Présentation d'Ada d'Albon
Personnellement je perçois la pièce d’Eugène Ionesco comme un texte réaliste. L’absurde habite l’être humain, les événements, la vie elle-même, et ce court chef d’œuvre est un concentré du mécanisme aberrant qui fait rouler l’existence.
La relation Professeur-Elève est basée sur une logique qui nous échappe, comme elle nous échappe dans toute autre relation de l’être à l’être.
Qui, en vérité, déclenche l’harmonie, qui déclenche la confusion, qui déclenche la destruction, si ce n’est pas la parole qui est l’élément le plus dévastateur ? Sans parole on suivrait les lois du monde animal où l’entente et le conflit obéissent à des lois bien déterminées. Dès que le mot intervient, l’être humain se déshumanise. On ne se comprend pas soi-même, alors comment comprendre l’autre. On s’oblige à obéir à des règles de politesse pour pouvoir mener un dialogue soi-disant cohérant et harmonieux. Un seul mot suffit pour ouvrir les portes de l’enfer, et voilà que du plus profond de l’être surgissent les sentiments les plus contradictoires dans un état extrême. Le désir charnel (le maître de l’homme) se mêle à la lubricité, au désir démesuré de domination, au désir du pouvoir, au mépris, à la haine, à l’impuissance et à l’orgueil, au manque cruel d’empathie, l’être devient vil et se noie dans la bassesse. Du très haut ce jeu de la nature paraît parfois ludique, parfois pitoyable. Un seul mot a la force d’écourter la vie. L’être humain, l’être social, par définition, est un être enfermé dans une solitude sombre et dangereuse qui le pousse à ressortir la lumière, mais malheureusement, trop souvent, cet être n’est poussé que par le désir, de posséder, de dominer, d’écarter tous les autres de son chemin, d’éliminer, de tuer et finalement son désir profond est d’être toujours seul mais au pic d’une pyramide.

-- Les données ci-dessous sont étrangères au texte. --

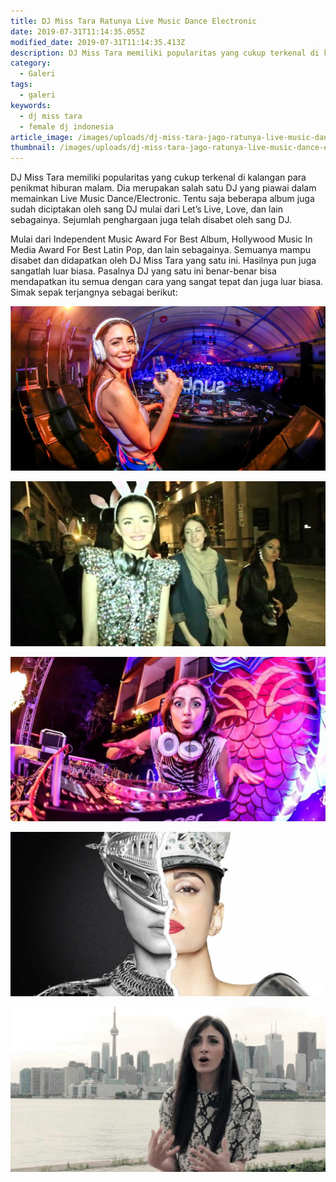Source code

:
 ```yaml
---
title: DJ Miss Tara Ratunya Live Music Dance Electronic
date: 2019-07-31T11:14:35.055Z
modified_date: 2019-07-31T11:14:35.413Z
description: DJ Miss Tara memiliki popularitas yang cukup terkenal di kalangan para penikmat hiburan malam. Dia merupakan salah satu DJ yang piawai dalam memainkan Live Music.
category:
  - Galeri
tags:
  - galeri
keywords:
  - dj miss tara
  - female dj indonesia
article_image: /images/uploads/dj-miss-tara-jago-ratunya-live-music-dance-electronic-5.jpg
thumbnail: /images/uploads/dj-miss-tara-jago-ratunya-live-music-dance-electronic-3-012.jpg
---
```

DJ Miss Tara memiliki popularitas yang cukup terkenal di kalangan para penikmat hiburan malam. Dia merupakan salah satu DJ yang piawai dalam memainkan Live Music Dance/Electronic. Tentu saja beberapa album juga sudah diciptakan oleh sang DJ mulai dari Let’s Live, Love, dan lain sebagainya. Sejumlah penghargaan juga telah disabet oleh sang DJ.

Mulai dari Independent Music Award For Best Album, Hollywood Music In Media Award For Best Latin Pop, dan lain sebagainya. Semuanya mampu disabet dan didapatkan oleh DJ Miss Tara yang satu ini. Hasilnya pun juga sangatlah luar biasa. Pasalnya DJ yang satu ini benar-benar bisa mendapatkan itu semua dengan cara yang sangat tepat dan juga luar biasa. Simak sepak terjangnya sebagai berikut:

![DJ Miss Tara Jago Ratunya Live Music Dance Electronic](/images/uploads/dj-miss-tara-jago-ratunya-live-music-dance-electronic-5.jpg)

![DJ Miss Tara Jago Ratunya Live Music Dance Electronic](/images/uploads/dj-miss-tara-jago-ratunya-live-music-dance-electronic-4.jpg)

![DJ Miss Tara Jago Ratunya Live Music Dance Electronic](/images/uploads/dj-miss-tara-jago-ratunya-live-music-dance-electronic-3.jpg)

![DJ Miss Tara Jago Ratunya Live Music Dance Electronic](/images/uploads/dj-miss-tara-jago-ratunya-live-music-dance-electronic-2.jpg)

![DJ Miss Tara Jago Ratunya Live Music Dance Electronic](/images/uploads/dj-miss-tara-jago-ratunya-live-music-dance-electronic-1.jpg)
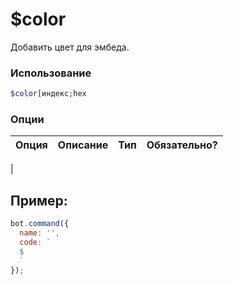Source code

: # $color

Добавить цвет для эмбеда.

### Использование
 
```php
$color[индекс;hex
```

### Опции


| Опция | Описание | Тип | Обязательно? |
|--------|-------------|------|----------|
| 


## Пример:

```javascript
bot.command({
  name: '',
  code: `
  $
  `
});
```
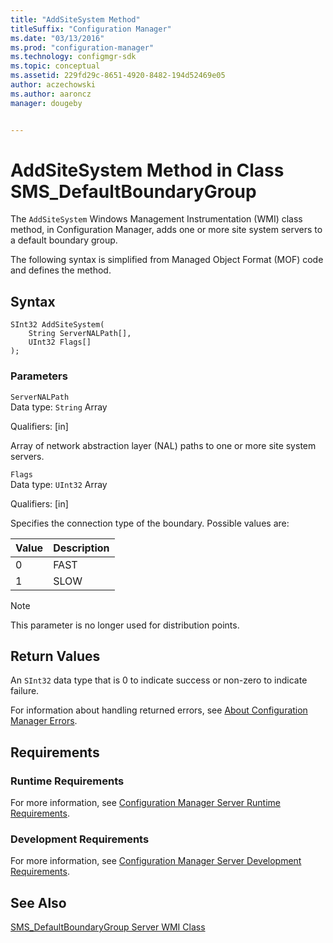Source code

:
 ```yaml
---
title: "AddSiteSystem Method"
titleSuffix: "Configuration Manager"
ms.date: "03/13/2016"
ms.prod: "configuration-manager"
ms.technology: configmgr-sdk
ms.topic: conceptual
ms.assetid: 229fd29c-8651-4920-8482-194d52469e05
author: aczechowski
ms.author: aaroncz
manager: dougeby


---
```

# AddSiteSystem Method in Class SMS_DefaultBoundaryGroup
 The `AddSiteSystem` Windows Management Instrumentation (WMI) class method, in Configuration Manager, adds one or more site system servers to a default boundary group.  

 The following syntax is simplified from Managed Object Format (MOF) code and defines the method.  

## Syntax  

```  
SInt32 AddSiteSystem(  
    String ServerNALPath[],
    UInt32 Flags[]   
);  
```  

### Parameters  
 `ServerNALPath`  
 Data type: `String` Array

 Qualifiers: [in]  

 Array of network abstraction layer (NAL) paths to one or more site system servers.  

 `Flags`  
 Data type: `UInt32` Array

 Qualifiers: [in]  

 Specifies the connection type of the boundary. Possible values are:  

|Value|Description|  
|---|---|  
|0|FAST|  
|1|SLOW|   

> [!NOTE]
> This parameter is no longer used for distribution points.

## Return Values  
 An `SInt32` data type that is 0 to indicate success or non-zero to indicate failure.  

 For information about handling returned errors, see [About Configuration Manager Errors](../../../../../develop/core/understand/about-configuration-manager-errors.md).  

## Requirements  

### Runtime Requirements  
 For more information, see [Configuration Manager Server Runtime Requirements](../../../../../develop/core/reqs/server-runtime-requirements.md).  

### Development Requirements  
 For more information, see [Configuration Manager Server Development Requirements](../../../../../develop/core/reqs/server-development-requirements.md).  

## See Also  
 [SMS_DefaultBoundaryGroup Server WMI Class](../../../../../develop/reference/core/servers/configure/sms-defaultboundarygroup-server-wmi-class.md)
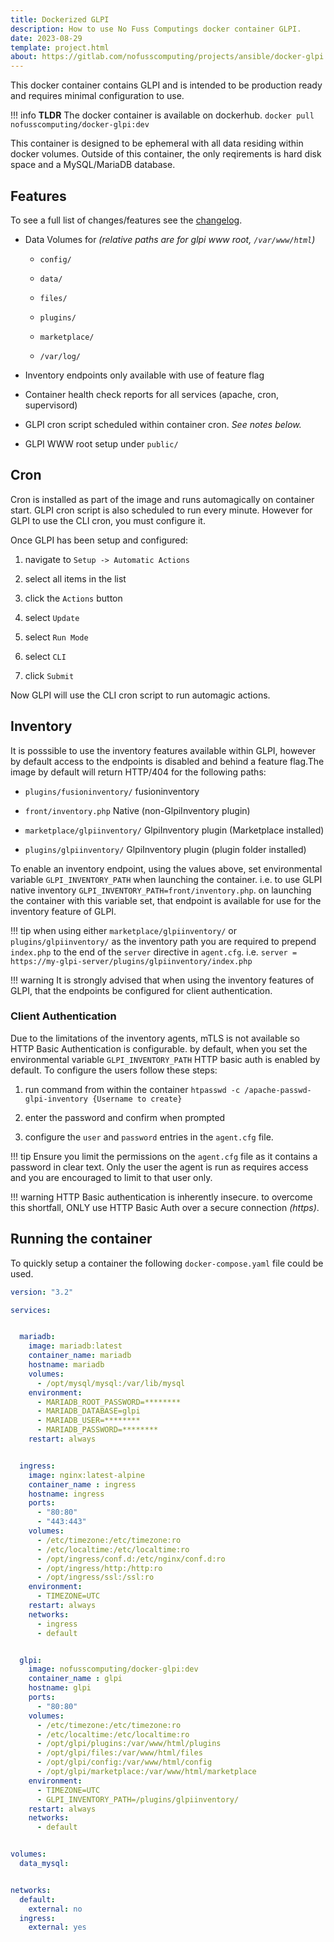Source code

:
 ```yaml
---
title: Dockerized GLPI
description: How to use No Fuss Computings docker container GLPI.
date: 2023-08-29
template: project.html
about: https://gitlab.com/nofusscomputing/projects/ansible/docker-glpi
---
```


This docker container contains GLPI and is intended to be production ready and requires minimal configuration to use.

!!! info
    **TLDR** The docker container is available on dockerhub. `docker pull nofusscomputing/docker-glpi:dev`

This container is designed to be ephemeral with all data residing within docker volumes. Outside of this container, the only reqirements is hard disk space and a MySQL/MariaDB database.


## Features

To see a full list of changes/features see the [changelog](https://gitlab.com/nofusscomputing/projects/docker-glpi/-/blob/development/CHANGELOG.md).

- Data Volumes for _(relative paths are for glpi www root, `/var/www/html`)_

    - `config/`

    - `data/`

    - `files/`

    - `plugins/`

    - `marketplace/`

    - `/var/log/`

- Inventory endpoints only available with use of feature flag

- Container health check reports for all services (apache, cron, supervisord)

- GLPI cron script scheduled within container cron. _See notes below._

- GLPI WWW root setup under `public/`


## Cron

Cron is installed as part of the image and runs automagically on container start. GLPI cron script is also scheduled to run every minute. However for GLPI to use the CLI cron, you must configure it.

Once GLPI has been setup and configured: 

1. navigate to `Setup -> Automatic Actions`

1. select all items in the list

1. click the `Actions` button

1. select `Update`

1. select `Run Mode`

1. select `CLI`

1. click `Submit`

Now GLPI will use the CLI cron script to run automagic actions.


## Inventory

It is posssible to use the inventory features available within GLPI, however by default access to the endpoints is disabled and behind a feature flag.The image by default will return HTTP/404 for the following paths:

- `plugins/fusioninventory/` fusioninventory

- `front/inventory.php` Native (non-GlpiInventory plugin)

- `marketplace/glpiinventory/` GlpiInventory plugin (Marketplace installed)

- `plugins/glpiinventory/` GlpiInventory plugin (plugin folder installed)

To enable an inventory endpoint, using the values above, set environmental variable `GLPI_INVENTORY_PATH` when launching the container. i.e. to use GLPI native inventory `GLPI_INVENTORY_PATH=front/inventory.php`. on launching the container with this variable set, that endpoint is available for use for the inventory feature of GLPI.

!!! tip
    when using either `marketplace/glpiinventory/` or `plugins/glpiinventory/` as the inventory path you are required to prepend `index.php` to the end of the `server` directive in `agent.cfg`. i.e. `server = https://my-glpi-server/plugins/glpiinventory/index.php`

!!! warning
    It is strongly advised that when using the inventory features of GLPI, that the endpoints be configured for client authentication.


### Client Authentication

Due to the limitations of the inventory agents, mTLS is not available so HTTP Basic Authentication is configurable. by default, when you set the environmental variable `GLPI_INVENTORY_PATH` HTTP basic auth is enabled by default. To configure the users follow these steps:

1. run command from within the container `htpasswd -c /apache-passwd-glpi-inventory {Username to create}`

1. enter the password and confirm when prompted

1. configure the `user` and `password` entries in the `agent.cfg` file.

!!! tip
    Ensure you limit the permissions on the `agent.cfg` file as it contains a password in clear text. Only the user the agent is run as requires access and you are encouraged to limit to that user only.

!!! warning
    HTTP Basic authentication is inherently insecure. to overcome this shortfall, ONLY use HTTP Basic Auth over a secure connection _(https)_. 


## Running the container

To quickly setup a container the following `docker-compose.yaml` file could be used.

``` yaml title="docker-compose.yaml" linenums="1"
version: "3.2"

services:


  mariadb:
    image: mariadb:latest
    container_name: mariadb
    hostname: mariadb
    volumes:
      - /opt/mysql/mysql:/var/lib/mysql
    environment:
      - MARIADB_ROOT_PASSWORD=********
      - MARIADB_DATABASE=glpi
      - MARIADB_USER=********
      - MARIADB_PASSWORD=********
    restart: always


  ingress:
    image: nginx:latest-alpine
    container_name : ingress
    hostname: ingress
    ports:
      - "80:80"
      - "443:443"
    volumes:
      - /etc/timezone:/etc/timezone:ro
      - /etc/localtime:/etc/localtime:ro
      - /opt/ingress/conf.d:/etc/nginx/conf.d:ro
      - /opt/ingress/http:/http:ro
      - /opt/ingress/ssl:/ssl:ro
    environment:
      - TIMEZONE=UTC
    restart: always
    networks:
      - ingress
      - default


  glpi:
    image: nofusscomputing/docker-glpi:dev
    container_name : glpi
    hostname: glpi
    ports:
      - "80:80"
    volumes:
      - /etc/timezone:/etc/timezone:ro
      - /etc/localtime:/etc/localtime:ro
      - /opt/glpi/plugins:/var/www/html/plugins
      - /opt/glpi/files:/var/www/html/files
      - /opt/glpi/config:/var/www/html/config
      - /opt/glpi/marketplace:/var/www/html/marketplace
    environment:
      - TIMEZONE=UTC
      - GLPI_INVENTORY_PATH=/plugins/glpiinventory/
    restart: always
    networks:
      - default


volumes:
  data_mysql:


networks:
  default:
    external: no
  ingress:
    external: yes

```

Paradoxalement, cet être solitaire obéit plus que tout, à l’instinct qui appelle à la multiplication. Et quand cet instinct est conjugué à l’inhumain, le désir de tuer remplace l’amour.
Nous ne connaissons pas le mystère de l’existence, car les paroles ne peuvent pas expliquer l’abyme qui nous anime dès avant notre naissance jusqu’à la fin des temps.
C’est pour cela que je trouve le théâtre de Ionesco réaliste et que mon grand souci dans la mise en scène est justement de faire comprendre au public tout ce que je viens de dire, à travers le jeu des comédiens. Je ne désire pas une mise en scène fastueuse, habillée d’artifices extérieurs, mon travail se concentre sur l’interprétation de l’acteur. Tout ce que le comédien dit est le résultat de la vérité profonde qui gît dans chacun de nous. Ce n’est pas par fantaisie stérile que Le Professeur tue L’Elève et qu’il n’ose pas tué Marie. Le texte qui, au lecteur superficiel peut paraître incongru, est sans aucun doute le symbole de toutes les paroles dont le monde entier s’enivre depuis toujours.
La désharmonie du conflit théâtral doit s’exprimer par un rythme harmonieux. Les silences doivent être justifiés. Le monstrueux doit transcender.
C’est une fugue qui mène vers la mort (quoi de plus banal ?) où l’adagio et l’allegro se succèdent, marquant l’état d’esprit et d’âme des personnages et j’espère, révélant ainsi le message d’Eugen Ionesco.
A partir du mois de novembre. Dates et horraires à définir.